*What needs to be done:* Exact duplicates of the lines from the top of the data through the line containing "This configuration consists" are needed, with every picture left out.
━━━ Exercise inputs ━━━
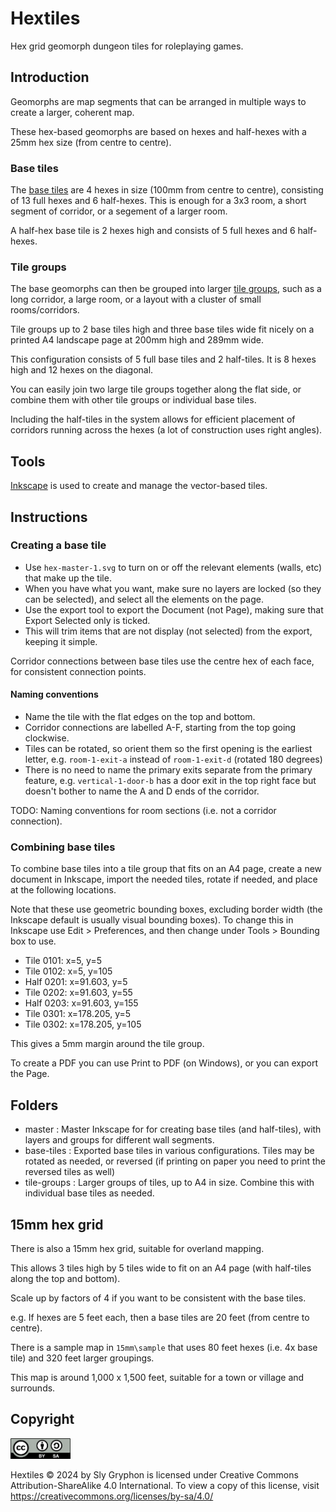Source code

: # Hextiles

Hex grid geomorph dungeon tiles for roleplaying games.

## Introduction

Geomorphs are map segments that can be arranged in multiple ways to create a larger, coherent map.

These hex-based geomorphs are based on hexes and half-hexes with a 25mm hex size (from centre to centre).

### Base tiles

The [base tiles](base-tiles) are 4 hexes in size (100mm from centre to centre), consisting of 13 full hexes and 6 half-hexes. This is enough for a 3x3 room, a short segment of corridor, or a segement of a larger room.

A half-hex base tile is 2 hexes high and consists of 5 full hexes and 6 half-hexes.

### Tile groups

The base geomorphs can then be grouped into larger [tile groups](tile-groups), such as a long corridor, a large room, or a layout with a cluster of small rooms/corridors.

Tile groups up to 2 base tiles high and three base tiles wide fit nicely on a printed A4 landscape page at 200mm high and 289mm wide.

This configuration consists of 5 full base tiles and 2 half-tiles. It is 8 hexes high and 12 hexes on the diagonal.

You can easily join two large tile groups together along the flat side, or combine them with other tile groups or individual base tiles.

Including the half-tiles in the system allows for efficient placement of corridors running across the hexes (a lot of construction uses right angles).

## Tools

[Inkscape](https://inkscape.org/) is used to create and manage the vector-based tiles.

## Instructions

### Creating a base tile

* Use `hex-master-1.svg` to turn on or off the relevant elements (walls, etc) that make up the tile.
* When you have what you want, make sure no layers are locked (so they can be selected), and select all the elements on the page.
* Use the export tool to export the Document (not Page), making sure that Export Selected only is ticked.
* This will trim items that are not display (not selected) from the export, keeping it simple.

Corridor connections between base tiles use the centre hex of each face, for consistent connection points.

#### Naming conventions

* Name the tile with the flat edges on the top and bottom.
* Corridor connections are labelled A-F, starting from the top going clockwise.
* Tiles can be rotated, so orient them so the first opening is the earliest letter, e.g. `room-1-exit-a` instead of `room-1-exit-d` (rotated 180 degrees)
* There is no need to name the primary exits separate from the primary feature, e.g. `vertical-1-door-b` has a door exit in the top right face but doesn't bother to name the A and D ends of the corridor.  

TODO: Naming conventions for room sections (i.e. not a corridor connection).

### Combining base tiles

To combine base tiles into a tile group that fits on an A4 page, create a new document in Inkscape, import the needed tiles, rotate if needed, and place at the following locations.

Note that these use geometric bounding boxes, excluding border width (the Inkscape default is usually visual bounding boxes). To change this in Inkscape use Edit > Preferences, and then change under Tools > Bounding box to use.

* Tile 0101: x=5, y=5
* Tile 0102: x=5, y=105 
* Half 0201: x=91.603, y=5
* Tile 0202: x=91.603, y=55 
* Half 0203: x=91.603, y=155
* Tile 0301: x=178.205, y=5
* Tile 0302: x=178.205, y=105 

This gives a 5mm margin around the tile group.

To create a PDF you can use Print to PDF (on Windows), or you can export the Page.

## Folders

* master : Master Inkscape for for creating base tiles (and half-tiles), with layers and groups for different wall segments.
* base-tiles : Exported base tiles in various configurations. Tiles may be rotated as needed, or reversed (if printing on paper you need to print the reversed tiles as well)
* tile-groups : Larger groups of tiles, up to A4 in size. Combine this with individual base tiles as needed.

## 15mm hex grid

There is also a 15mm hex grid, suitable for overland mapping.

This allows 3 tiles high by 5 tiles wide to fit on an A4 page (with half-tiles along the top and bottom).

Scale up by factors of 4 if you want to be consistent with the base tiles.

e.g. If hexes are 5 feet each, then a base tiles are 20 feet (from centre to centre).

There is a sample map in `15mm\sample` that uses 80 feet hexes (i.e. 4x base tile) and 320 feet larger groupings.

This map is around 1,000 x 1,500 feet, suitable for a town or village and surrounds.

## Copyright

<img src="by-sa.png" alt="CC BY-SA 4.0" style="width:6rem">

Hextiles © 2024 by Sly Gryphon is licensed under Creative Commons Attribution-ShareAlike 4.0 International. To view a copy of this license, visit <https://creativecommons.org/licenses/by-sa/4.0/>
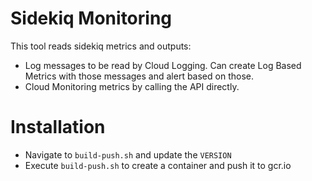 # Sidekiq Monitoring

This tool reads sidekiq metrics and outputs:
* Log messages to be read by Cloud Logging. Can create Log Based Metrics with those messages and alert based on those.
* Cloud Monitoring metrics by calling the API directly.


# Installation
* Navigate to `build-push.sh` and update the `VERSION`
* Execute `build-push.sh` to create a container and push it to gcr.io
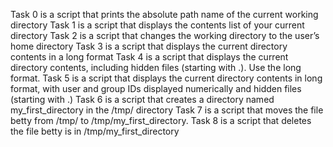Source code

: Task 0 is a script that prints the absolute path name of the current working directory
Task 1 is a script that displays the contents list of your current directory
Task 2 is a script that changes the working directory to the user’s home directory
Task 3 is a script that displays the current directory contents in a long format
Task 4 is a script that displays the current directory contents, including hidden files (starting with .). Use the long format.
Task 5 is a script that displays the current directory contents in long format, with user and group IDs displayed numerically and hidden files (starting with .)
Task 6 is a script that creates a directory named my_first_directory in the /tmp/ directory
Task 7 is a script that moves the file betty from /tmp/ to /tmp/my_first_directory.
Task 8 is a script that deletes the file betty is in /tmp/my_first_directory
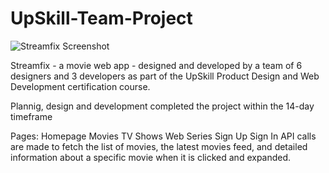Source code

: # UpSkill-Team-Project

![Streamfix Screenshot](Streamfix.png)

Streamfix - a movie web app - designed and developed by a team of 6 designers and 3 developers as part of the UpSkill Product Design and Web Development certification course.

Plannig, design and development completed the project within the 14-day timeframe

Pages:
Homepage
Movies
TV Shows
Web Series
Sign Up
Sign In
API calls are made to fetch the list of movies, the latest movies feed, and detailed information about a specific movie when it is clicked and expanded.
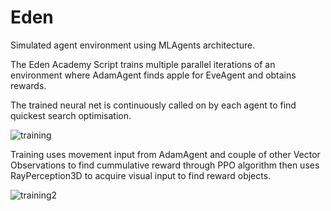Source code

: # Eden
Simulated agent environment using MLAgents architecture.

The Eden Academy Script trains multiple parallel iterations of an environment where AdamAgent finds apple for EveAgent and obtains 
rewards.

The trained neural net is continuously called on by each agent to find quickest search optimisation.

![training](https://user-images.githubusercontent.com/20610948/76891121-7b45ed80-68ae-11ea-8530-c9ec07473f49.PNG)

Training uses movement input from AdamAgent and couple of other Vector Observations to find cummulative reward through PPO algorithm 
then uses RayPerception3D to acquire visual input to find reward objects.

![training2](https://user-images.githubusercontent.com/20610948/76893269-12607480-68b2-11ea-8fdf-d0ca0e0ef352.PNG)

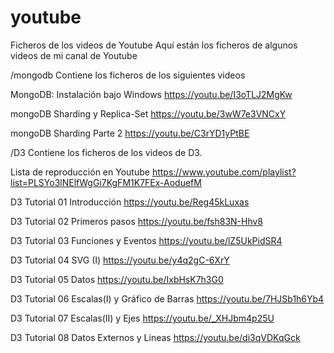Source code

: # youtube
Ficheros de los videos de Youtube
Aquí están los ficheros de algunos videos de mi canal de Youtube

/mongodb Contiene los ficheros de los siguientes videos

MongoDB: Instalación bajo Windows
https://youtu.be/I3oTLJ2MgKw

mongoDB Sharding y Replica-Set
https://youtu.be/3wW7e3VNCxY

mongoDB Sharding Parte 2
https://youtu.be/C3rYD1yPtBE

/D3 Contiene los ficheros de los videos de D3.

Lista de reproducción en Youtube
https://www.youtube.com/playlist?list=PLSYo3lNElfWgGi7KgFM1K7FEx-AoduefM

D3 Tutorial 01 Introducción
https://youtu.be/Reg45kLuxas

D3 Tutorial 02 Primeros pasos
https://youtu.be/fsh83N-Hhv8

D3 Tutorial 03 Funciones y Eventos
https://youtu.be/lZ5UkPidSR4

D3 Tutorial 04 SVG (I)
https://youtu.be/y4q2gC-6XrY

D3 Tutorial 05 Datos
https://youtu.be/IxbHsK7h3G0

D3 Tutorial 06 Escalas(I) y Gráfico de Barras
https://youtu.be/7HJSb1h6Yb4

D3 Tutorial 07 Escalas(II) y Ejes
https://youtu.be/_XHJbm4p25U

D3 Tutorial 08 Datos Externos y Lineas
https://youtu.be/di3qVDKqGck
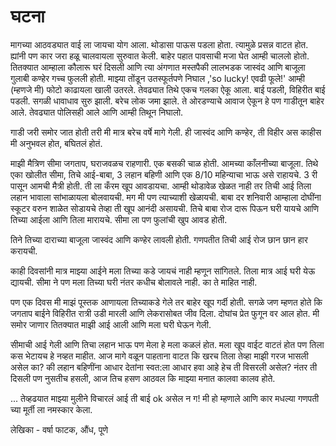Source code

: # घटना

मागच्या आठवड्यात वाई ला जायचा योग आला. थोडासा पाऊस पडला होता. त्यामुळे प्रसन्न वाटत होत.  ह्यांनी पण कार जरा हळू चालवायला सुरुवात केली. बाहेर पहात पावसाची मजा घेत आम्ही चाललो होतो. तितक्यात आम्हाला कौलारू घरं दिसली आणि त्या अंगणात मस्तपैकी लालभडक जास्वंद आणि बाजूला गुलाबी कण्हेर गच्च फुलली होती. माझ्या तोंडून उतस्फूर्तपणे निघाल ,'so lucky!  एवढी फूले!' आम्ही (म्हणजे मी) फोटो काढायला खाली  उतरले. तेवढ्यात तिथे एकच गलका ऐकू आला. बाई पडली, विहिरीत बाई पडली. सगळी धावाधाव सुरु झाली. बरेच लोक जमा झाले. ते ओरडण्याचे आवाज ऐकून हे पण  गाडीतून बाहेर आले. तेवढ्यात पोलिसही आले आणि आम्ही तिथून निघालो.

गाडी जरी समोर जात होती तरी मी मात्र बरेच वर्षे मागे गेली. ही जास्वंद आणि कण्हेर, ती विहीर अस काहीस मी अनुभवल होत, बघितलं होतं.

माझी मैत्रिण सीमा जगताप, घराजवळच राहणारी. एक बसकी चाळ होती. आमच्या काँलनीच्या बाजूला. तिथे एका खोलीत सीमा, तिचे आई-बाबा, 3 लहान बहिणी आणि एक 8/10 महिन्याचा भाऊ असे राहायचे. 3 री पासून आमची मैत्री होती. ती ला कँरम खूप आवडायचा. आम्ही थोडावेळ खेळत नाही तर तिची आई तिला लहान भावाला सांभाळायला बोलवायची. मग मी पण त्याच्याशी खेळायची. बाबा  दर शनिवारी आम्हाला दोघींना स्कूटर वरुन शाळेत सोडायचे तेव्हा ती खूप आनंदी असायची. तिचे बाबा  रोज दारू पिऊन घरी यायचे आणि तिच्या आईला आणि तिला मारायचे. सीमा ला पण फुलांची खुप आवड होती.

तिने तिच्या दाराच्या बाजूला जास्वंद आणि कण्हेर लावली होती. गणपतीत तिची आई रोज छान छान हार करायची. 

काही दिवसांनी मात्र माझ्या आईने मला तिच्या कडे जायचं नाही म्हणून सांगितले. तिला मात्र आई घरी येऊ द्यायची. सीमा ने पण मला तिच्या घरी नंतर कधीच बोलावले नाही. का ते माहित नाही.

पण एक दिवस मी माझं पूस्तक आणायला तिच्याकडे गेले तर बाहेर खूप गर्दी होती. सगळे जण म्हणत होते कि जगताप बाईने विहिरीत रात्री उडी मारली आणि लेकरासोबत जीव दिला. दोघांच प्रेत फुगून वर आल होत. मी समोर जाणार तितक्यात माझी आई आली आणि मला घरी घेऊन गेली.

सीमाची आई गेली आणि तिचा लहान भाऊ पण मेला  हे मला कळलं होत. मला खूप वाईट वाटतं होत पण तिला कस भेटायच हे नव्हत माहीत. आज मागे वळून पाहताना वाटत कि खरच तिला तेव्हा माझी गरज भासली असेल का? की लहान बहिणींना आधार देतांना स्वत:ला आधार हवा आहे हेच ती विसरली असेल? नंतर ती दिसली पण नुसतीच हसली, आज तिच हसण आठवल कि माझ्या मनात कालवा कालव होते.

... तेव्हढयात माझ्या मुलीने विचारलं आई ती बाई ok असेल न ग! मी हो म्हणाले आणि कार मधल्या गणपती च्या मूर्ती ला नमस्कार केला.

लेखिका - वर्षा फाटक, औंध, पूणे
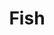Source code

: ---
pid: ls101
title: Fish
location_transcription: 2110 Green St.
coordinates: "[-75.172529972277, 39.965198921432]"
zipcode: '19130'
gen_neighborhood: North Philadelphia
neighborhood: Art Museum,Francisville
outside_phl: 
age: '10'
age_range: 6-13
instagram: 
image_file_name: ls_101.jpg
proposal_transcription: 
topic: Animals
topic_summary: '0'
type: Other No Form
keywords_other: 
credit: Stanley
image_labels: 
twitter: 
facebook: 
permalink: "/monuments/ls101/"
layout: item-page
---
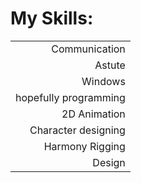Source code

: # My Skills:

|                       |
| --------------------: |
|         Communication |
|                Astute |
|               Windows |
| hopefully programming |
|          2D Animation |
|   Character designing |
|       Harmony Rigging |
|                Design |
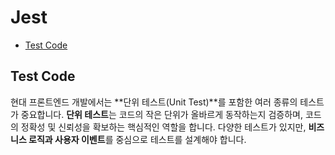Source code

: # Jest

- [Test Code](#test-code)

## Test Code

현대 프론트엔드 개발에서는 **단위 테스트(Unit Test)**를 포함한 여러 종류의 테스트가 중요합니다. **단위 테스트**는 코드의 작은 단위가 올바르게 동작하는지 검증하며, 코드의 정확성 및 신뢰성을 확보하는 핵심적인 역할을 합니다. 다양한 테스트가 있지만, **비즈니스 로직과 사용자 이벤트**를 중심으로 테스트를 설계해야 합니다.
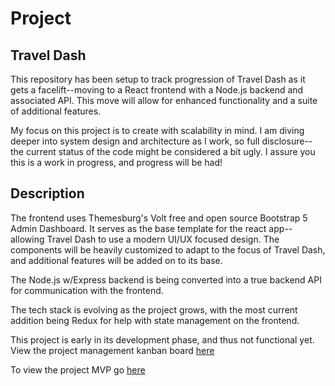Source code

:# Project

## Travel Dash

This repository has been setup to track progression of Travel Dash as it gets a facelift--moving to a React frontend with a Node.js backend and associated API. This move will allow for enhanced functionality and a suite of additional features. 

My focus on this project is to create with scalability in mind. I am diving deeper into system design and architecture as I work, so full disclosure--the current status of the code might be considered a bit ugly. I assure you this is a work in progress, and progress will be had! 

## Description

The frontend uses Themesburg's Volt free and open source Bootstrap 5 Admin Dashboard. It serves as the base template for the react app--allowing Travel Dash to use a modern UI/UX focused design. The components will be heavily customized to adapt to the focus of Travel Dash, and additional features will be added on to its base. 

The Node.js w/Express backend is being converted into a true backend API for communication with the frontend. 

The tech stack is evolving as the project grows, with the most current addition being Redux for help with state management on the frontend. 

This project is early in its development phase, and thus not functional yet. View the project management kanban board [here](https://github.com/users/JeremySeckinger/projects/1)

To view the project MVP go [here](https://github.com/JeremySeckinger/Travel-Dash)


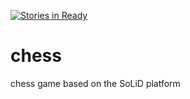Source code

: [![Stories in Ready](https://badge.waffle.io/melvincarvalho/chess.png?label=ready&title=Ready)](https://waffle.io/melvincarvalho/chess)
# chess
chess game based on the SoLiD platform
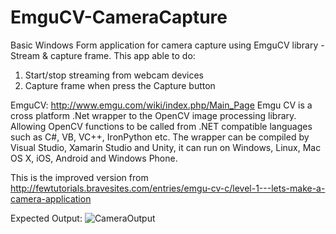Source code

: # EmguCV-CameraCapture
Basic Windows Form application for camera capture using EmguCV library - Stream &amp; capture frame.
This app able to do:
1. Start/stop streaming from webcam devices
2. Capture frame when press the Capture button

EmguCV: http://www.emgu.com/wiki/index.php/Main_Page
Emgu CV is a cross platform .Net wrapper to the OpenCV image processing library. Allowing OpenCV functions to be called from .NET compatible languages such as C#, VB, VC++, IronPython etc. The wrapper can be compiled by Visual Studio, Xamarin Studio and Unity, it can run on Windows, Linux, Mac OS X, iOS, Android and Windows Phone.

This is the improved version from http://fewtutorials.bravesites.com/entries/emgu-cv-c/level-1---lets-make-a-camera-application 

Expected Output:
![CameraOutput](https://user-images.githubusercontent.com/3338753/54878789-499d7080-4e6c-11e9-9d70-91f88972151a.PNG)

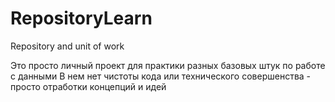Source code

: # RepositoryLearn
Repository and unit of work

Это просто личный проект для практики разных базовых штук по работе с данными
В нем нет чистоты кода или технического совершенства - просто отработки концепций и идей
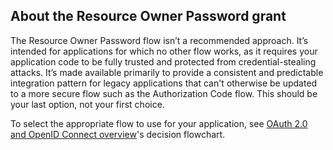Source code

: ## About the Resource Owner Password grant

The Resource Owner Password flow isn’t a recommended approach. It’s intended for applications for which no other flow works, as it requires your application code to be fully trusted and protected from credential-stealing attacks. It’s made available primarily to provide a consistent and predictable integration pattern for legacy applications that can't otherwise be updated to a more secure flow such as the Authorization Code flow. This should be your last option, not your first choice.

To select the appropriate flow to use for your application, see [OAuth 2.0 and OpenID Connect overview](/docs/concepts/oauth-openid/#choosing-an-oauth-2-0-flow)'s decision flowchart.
━━━
*Task response:*
Source code

: # Hextiles

Hex grid geomorph dungeon tiles for roleplaying games.

## Introduction

Geomorphs are map segments that can be arranged in multiple ways to create a larger, coherent map.

These hex-based geomorphs are based on hexes and half-hexes with a 25mm hex size (from centre to centre).

### Base tiles

The [base tiles](base-tiles) are 4 hexes in size (100mm from centre to centre), consisting of 13 full hexes and 6 half-hexes. This is enough for a 3x3 room, a short segment of corridor, or a segement of a larger room.

A half-hex base tile is 2 hexes high and consists of 5 full hexes and 6 half-hexes.

### Tile groups

The base geomorphs can then be grouped into larger [tile groups](tile-groups), such as a long corridor, a large room, or a layout with a cluster of small rooms/corridors.

Tile groups up to 2 base tiles high and three base tiles wide fit nicely on a printed A4 landscape page at 200mm high and 289mm wide.

This configuration consists of 5 full base tiles and 2 half-tiles. It is 8 hexes high and 12 hexes on the diagonal.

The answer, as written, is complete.